Re: Sharing large data structures between threads
by anonymized user 468275 (Curate) on Mar 07, 2011 at 17:23 UTC
|
An idea I have often toyed with in such situations is to daemonise the data management. So one process does nothing but insert, update, delete and fetch from the structure. The main program does an IPC::Open2 or IPC::Open3 on the data management process and the threads or forks from the main program share the filehandles to communicate with the data management process but not its memory. For example
# data manager (short separate program)
while( <> ) {
chomp;
my ( $command, $value, $address ) = split /\t/;
if ( $command eq 'insert' or $command eq 'update' ) {
eval( "$address = $value;" );
}
elsif( $command eq 'delete' ) {
delete $$address;
}
else{
eval "print \$address;"
}
}
# and the main program:
use IPC::Open2;
my $pid = open2 my $wh, my $rh, 'DataManager.pl';
...
print $wh "insert\t\"fred\"\t" . '$deepthing01{ fred }{ bert }{ pete }
+[99]';
...
| [reply] [d/l] |
|
|
Thank you for your reply!
Your idea made me think: what if the data management was "daemonised" to a single thread instead. I would have my data structure alive in one thread only and post requests for read/write to it just as you suggested. I could even make the requests Perl code that is eval()'d by the management thread.
| [reply] |
|
|
I would suggests that the requests, if you pursue that idea, “should merely be descriptive.” If the manner by which they are (presently...) implemented is by very-clever use of eval, then so be it ... but don’t scatter that implementation detail throughout all of the client code. One day, you might decide that this approach is not so Tom Swifty after all, and if this be so, it should be easily and (ahem...) “Swiftly” replaceable without impacting much source-code that is hither, tither and yon.
| |
|
|
|
|
|
OT: suggestion (Re: Sharing large data structures between threads)

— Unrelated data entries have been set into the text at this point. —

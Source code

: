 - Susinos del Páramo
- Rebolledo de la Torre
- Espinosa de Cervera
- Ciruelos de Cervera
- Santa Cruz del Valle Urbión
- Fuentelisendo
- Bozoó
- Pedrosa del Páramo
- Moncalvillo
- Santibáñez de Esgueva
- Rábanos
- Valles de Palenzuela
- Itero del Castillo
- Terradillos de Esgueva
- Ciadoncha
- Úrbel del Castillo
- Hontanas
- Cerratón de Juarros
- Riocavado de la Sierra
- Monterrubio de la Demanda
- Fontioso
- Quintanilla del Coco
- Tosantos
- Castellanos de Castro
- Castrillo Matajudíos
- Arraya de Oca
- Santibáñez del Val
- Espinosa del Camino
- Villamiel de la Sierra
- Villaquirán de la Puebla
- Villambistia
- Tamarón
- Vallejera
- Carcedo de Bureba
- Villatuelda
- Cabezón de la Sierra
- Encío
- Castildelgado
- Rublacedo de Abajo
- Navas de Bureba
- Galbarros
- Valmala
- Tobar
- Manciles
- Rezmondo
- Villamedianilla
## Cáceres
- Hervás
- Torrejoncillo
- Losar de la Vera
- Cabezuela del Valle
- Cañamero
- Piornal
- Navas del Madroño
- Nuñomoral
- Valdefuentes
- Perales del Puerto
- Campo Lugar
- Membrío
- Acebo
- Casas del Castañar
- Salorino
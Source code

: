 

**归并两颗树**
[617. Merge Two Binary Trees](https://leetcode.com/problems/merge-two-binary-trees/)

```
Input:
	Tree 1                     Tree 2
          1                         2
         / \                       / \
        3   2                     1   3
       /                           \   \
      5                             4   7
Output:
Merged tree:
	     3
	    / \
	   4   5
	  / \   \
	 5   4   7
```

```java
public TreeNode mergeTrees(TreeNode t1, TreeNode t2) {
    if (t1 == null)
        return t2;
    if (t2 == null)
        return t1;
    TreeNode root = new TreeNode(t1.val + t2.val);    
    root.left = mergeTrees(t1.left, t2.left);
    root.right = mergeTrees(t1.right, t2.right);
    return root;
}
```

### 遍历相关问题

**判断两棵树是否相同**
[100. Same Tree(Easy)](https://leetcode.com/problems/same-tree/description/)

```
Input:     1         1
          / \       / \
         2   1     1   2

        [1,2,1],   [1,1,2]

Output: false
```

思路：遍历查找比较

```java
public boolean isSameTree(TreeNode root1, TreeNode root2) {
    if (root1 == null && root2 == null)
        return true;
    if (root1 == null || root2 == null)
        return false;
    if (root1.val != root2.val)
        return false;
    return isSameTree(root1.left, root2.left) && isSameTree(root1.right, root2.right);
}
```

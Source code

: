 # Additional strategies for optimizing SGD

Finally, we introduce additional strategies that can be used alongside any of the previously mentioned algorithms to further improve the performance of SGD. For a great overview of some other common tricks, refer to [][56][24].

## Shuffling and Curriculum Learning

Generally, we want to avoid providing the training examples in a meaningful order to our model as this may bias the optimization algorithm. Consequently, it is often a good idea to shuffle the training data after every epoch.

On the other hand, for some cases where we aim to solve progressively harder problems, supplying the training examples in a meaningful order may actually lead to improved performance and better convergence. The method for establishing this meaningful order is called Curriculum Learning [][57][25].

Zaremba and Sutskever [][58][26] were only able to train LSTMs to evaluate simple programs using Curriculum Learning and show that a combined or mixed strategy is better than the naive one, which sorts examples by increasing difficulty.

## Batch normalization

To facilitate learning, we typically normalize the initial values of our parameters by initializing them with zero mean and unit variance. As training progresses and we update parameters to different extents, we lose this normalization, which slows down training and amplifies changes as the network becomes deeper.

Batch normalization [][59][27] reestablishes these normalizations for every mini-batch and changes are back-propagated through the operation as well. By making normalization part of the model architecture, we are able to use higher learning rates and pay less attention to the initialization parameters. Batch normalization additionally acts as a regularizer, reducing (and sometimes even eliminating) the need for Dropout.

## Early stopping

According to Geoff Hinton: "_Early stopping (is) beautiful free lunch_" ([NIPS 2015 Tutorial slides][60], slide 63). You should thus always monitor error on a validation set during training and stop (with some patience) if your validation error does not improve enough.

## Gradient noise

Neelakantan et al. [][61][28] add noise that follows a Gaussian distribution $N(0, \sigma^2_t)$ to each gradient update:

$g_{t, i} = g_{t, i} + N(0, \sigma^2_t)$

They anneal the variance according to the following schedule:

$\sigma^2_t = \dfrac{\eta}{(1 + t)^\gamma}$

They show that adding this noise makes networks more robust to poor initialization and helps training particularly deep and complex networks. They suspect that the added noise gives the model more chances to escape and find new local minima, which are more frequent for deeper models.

by roboticus (Chancellor) on Mar 07, 2011 at 17:57 UTC
|
This post is somewhat off topic, as you specifically requested responses discussing sharing large data structures between multiple threads.
Generally when things get this big, I turn to a database to do the locking and caching. If you use an SQL database, use transactions to handle the locking, and let the database+OS figure out which items to keep in memory. The DBM style databases probably work well for this, too. (I wouldn't know, as I don't normally use them.)
Of course, you'd need to rewrite chunks of your program to do it this way, which is a disadvantage. If you get stuck, though, and wind up rewriting bits of it, I'd suggest making some functions that abstract away the data structure so you can put in a choice of back ends to handle the storage (memory, database, flat file, etc.).
...roboticus
When your only tool is a hammer, all problems look like your thumb.
| [reply] |
Re: Sharing large data structures between threads
by hermida (Scribe) on Mar 07, 2011 at 17:57 UTC
|
Just to throw out a possible option to you, don't know if it's right for your particular needs but just want to help out. In the past I had a somewhat similar situation where I was doing parallel processing using forks and wanted to share large data structures across them that were too big to fit in my available RAM.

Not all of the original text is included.